I have her old Singer Featherweight 221 complete with the purchase invoice. She bought it in 1959. She used this machine exclusively til she died. These sewing machines are prized among quilters. Depending upon their condition they can sell for as much as $600. They sew well and are workhorses. I (of course) will not sell mine. She left me some jewelry as well. Tourmaline, which is a semi-precious stone and also a May birthstone because we share the same birth month. The jewelry doesn't mean nearly as much to me as the sewing machine.
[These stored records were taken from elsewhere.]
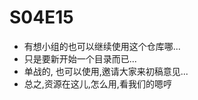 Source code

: # S04E15 

- 有想小组的也可以继续使用这个仓库哪...
- 只是要新开始一个目录而已...
- 单战的, 也可以使用,邀请大家来初稿意见...
- 总之,资源在这儿,怎么用,看我们的嗯哼
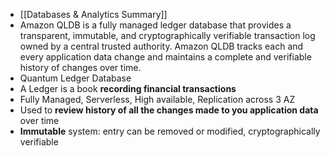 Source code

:- [[Databases & Analytics Summary]]
- Amazon QLDB is a fully managed ledger database that provides a transparent, immutable, and cryptographically verifiable transaction log owned by a central trusted authority. Amazon QLDB tracks each and every application data change and maintains a complete and verifiable history of changes over time.
- Quantum Ledger Database
- A Ledger is a book **recording financial transactions**
- Fully Managed, Serverless, High available, Replication across 3 AZ
- Used to **review history of all the changes made to you application data** over time
- **Immutable** system: entry can be removed or modified, cryptographically verifiable
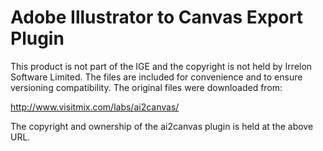 # Adobe Illustrator to Canvas Export Plugin
This product is not part of the IGE and the copyright is not held by Irrelon Software Limited. The files are included
for convenience and to ensure versioning compatibility. The original files were downloaded from:

http://www.visitmix.com/labs/ai2canvas/

The copyright and ownership of the ai2canvas plugin is held at the above URL.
I remember when she taught me to sew. We were in the process of moving from Kansas to New England. My father drove the truck with all of our belongings. My mother flew with my brothers and I to visit her parents in Florida. Grammy O. taught me to sew, by hand on her scraps. I made some clothes for my Barbies. She also taught me to swim on the kitchen table. I lay on the table while she taught me the crawl stroke and then we went to the bay and she held me up while I practiced in the actual water.

Later on I would go visit my grandparents on my own when they lived in Annapolis. She taught me to do embroidery (which I hated, but now like). They took me to Chintoteague for the Pony Penning one year and it was years later I learned that my grandfather and my mother got into a heated discussion because he wanted to buy a pony for me. My mother won, because (and she's right) there was no affordable manner of getting the pony from Chincoteague Island to Vermont.

My sophomore year in college my grandfather died rather suddenly on Veteran's Day. So I spent the better part of my Thanksgiving Break with Grammy O. She'd had time by then for the hubbub to calm down and I got to hear all of the stories. The stories of how they met, and courted, fell in love. After that, I got to spend time frequently with her. My grandfather had had emphysema and after he died, she was much more available for vacation time.

It's been seventeen years since I wished her Happy Birthday. You'd think I'd get used to it by now.

Happy Birthday Grammy O, with Love from your oldest granddaughter.
XXXOOO

2 Comments:

Blogger kate said...

That's beautiful, Sonja. She sounds like a very precious -- and formative -- person to you. God rest her soul.
When is YOUR birthday?

5/03/2006 10:55:00 AM  
Blogger Liz said...

Lovely! I wish I could have met her.